Since losing power in 2010, the Labour Party has had two-and-a-half different policies on funding higher education in England.
At the 2015 election, Ed Miliband promised to reduce tuition fees to £6,000. Peter Mandelson’s autobiography said a second Brown government would likely have done the same. But students thought the policy was just a watered-down version of the coalition’s £9,000 fees – and it was disliked by universities that feared getting less money.
At the 2017 and 2019 elections, Jeremy Corbyn went further and promised to abolish fees. As a long-term advocate of ‘free education’, Corbyn was at least consistent. But there was less clarity over what would happen to students’ living costs or the stock of debt already accrued.
During the last Labour leadership election, Keir Starmer said: “Labour must stand by its commitment to end the national scandal of spiralling student debt and abolish tuition fees.” But for much of the time since, he has been running away from this commitment. When asked about his pledge in this week’s Observer, he said “the financial situation has changed”.
So we are left with half a policy in the sense that the Labour leadership seems clear on which elements of the current system they want to eradicate – high fees, large debts – but remain uncertain over what to replace them with.

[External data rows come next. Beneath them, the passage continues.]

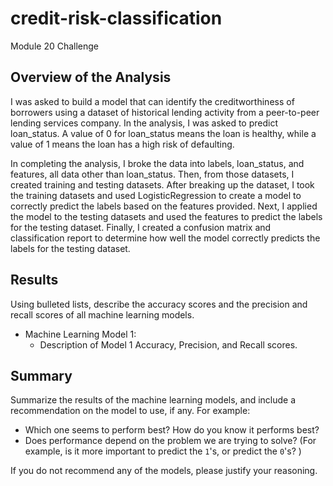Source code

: # credit-risk-classification
Module 20 Challenge

## Overview of the Analysis

I was asked to build a model that can identify the creditworthiness of borrowers using a dataset of historical lending activity from a peer-to-peer lending services company. In the analysis, I was asked to predict loan_status. A value of 0 for loan_status means the loan is healthy, while a value of 1 means the loan has a high risk of defaulting.

In completing the analysis, I broke the data into labels, loan_status, and features, all data other than loan_status. Then, from those datasets, I created training and testing datasets. After breaking up the dataset, I took the training datasets and used LogisticRegression to create a model to correctly predict the labels based on the features provided. Next, I applied the model to the testing datasets and used the features to predict the labels for the testing dataset. Finally, I created a confusion matrix and classification report to determine how well the model correctly predicts the labels for the testing dataset.

## Results




Using bulleted lists, describe the accuracy scores and the precision and recall scores of all machine learning models.

* Machine Learning Model 1:
    * Description of Model 1 Accuracy, Precision, and Recall scores.

## Summary

Summarize the results of the machine learning models, and include a recommendation on the model to use, if any. For example:

* Which one seems to perform best? How do you know it performs best?
* Does performance depend on the problem we are trying to solve? (For example, is it more important to predict the `1`'s, or predict the `0`'s? )

If you do not recommend any of the models, please justify your reasoning.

The parable of Nick Clegg suggests Starmer is right to revisit his commitment. Unlike most LabourList authors, I stood for the Conservatives – in the student seat of Cambridge – at the 2010 general election. In this role, I gatecrashed the Lib Dem meeting during which Nick Clegg signed his infamous pledge “to vote against any increase in fees in the next parliament”.
It was as clear then, before the 2010 election, as it was afterwards that it was a silly policy that would do nothing to improve access to higher education. If you want well-funded universities with lots of places – and the number of school leavers is growing every year – then you cannot sensibly fund higher education solely from general taxation.
That is why Clegg himself tried to change his policy before the 2010 election, but his party stopped him from doing so. The big error Clegg then made was to slavishly follow his members by putting the pledge at the heart of the Lib Dems’ election campaign, rather than telling the truth about his intentions before entering office.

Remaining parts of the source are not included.